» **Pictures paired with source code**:
"""

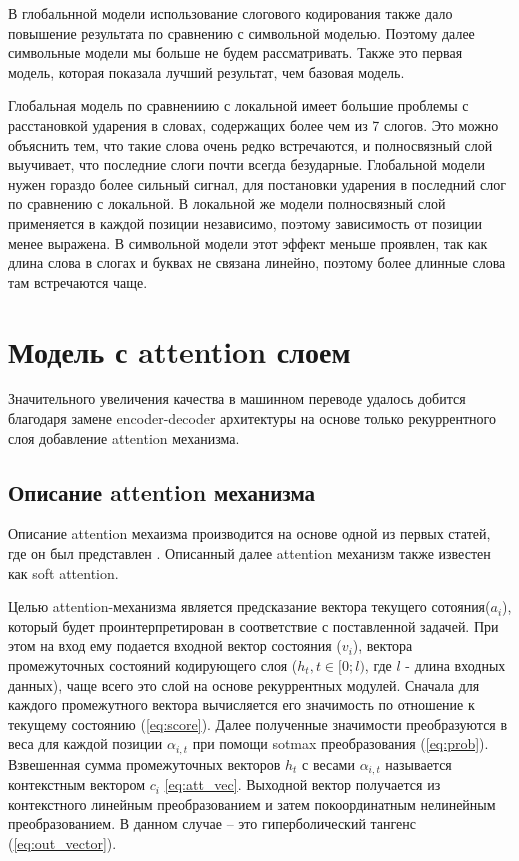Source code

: \documentclass[14pt, a4paper, russian]{extreport}
\begin{document}
В глобальнной модели использование слогового кодирования также дало повышение результата по сравнению с символьной моделью. Поэтому далее символьные модели мы больше не будем рассматривать.  Также это первая модель, которая показала лучший результат, чем базовая модель. 

Глобальная модель  по сравнениию с локальной имеет большие проблемы с расстановкой ударения в словах, содержащих более чем из 7 слогов. Это можно объяснить тем, что такие слова очень редко встречаются, и полносвязный слой выучивает, что последние слоги почти всегда безударные. Глобальной модели нужен гораздо более сильный сигнал, для постановки ударения в последний слог по сравнению с локальной. В локальной же модели полносвязный слой применяется в каждой позиции независимо, поэтому зависимость от позиции менее выражена. В символьной модели этот эффект меньше проявлен, так как длина слова в слогах и буквах не связана линейно, поэтому более длинные слова там встречаются чаще. 

\section{Модель с attention слоем}
Значительного увеличения качества в машинном переводе удалось добится благодаря замене encoder-decoder архитектуры на основе только рекуррентного слоя добавление attention механизма. 
\subsection{Описание attention механизма}
Описание attention мехаизма производится на основе одной из первых статей, где он был представлен \cite{bahdanau}. Описанный далее attention механизм также известен как soft attention.

Целью attention-механизма является предсказание вектора текущего сотояния($a_i$), который будет проинтерпретирован в соответствие с поставленной задачей. При этом на вход ему подается входной вектор состояния ($v_i$), вектора промежуточных состояний кодирующего слоя ($h_t, t \in [0; l)$, где $l$ - длина входных данных), чаще всего это слой на основе рекуррентных модулей. 
Сначала для каждого промежутного вектора вычисляется его значимость по отношение к текущему состоянию (\ref{eq:score}). Далее полученные значимости преобразуются в веса для каждой позиции  $\alpha_{i,t}$ при помощи sotmax преобразования (\ref{eq:prob}). Взвешенная сумма промежуточных векторов $h_t$ с весами $\alpha_{i,t}$ называется контекстным вектором $c_i$ \ref{eq:att_vec}. Выходной вектор получается из контекстного линейным преобразованием и затем покоординатным нелинейным преобразованием. В данном случае -- это гиперболический тангенс (\ref{eq:out_vector}).
\end{document}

"""

» **WORK INSTRUCTION**:
What is needed here is an exact transcript of the data above, pictures excluded.

» **ANSWER TO THE PROBLEM**:
Source code

: \documentclass[14pt, a4paper, russian]{extreport}
\begin{document}
В глобальнной модели использование слогового кодирования также дало повышение результата по сравнению с символьной моделью. Поэтому далее символьные модели мы больше не будем рассматривать.  Также это первая модель, которая показала лучший результат, чем базовая модель. 

Глобальная модель  по сравнениию с локальной имеет большие проблемы с расстановкой ударения в словах, содержащих более чем из 7 слогов. Это можно объяснить тем, что такие слова очень редко встречаются, и полносвязный слой выучивает, что последние слоги почти всегда безударные. Глобальной модели нужен гораздо более сильный сигнал, для постановки ударения в последний слог по сравнению с локальной. В локальной же модели полносвязный слой применяется в каждой позиции независимо, поэтому зависимость от позиции менее выражена. В символьной модели этот эффект меньше проявлен, так как длина слова в слогах и буквах не связана линейно, поэтому более длинные слова там встречаются чаще. 

\section{Модель с attention слоем}
Значительного увеличения качества в машинном переводе удалось добится благодаря замене encoder-decoder архитектуры на основе только рекуррентного слоя добавление attention механизма. 
\subsection{Описание attention механизма}
Описание attention мехаизма производится на основе одной из первых статей, где он был представлен \cite{bahdanau}. Описанный далее attention механизм также известен как soft attention.

Целью attention-механизма является предсказание вектора текущего сотояния($a_i$), который будет проинтерпретирован в соответствие с поставленной задачей. При этом на вход ему подается входной вектор состояния ($v_i$), вектора промежуточных состояний кодирующего слоя ($h_t, t \in [0; l)$, где $l$ - длина входных данных), чаще всего это слой на основе рекуррентных модулей. 
Сначала для каждого промежутного вектора вычисляется его значимость по отношение к текущему состоянию (\ref{eq:score}). Далее полученные значимости преобразуются в веса для каждой позиции  $\alpha_{i,t}$ при помощи sotmax преобразования (\ref{eq:prob}). Взвешенная сумма промежуточных векторов $h_t$ с весами $\alpha_{i,t}$ называется контекстным вектором $c_i$ \ref{eq:att_vec}. Выходной вектор получается из контекстного линейным преобразованием и затем покоординатным нелинейным преобразованием. В данном случае -- это гиперболический тангенс (\ref{eq:out_vector}).
\end{document}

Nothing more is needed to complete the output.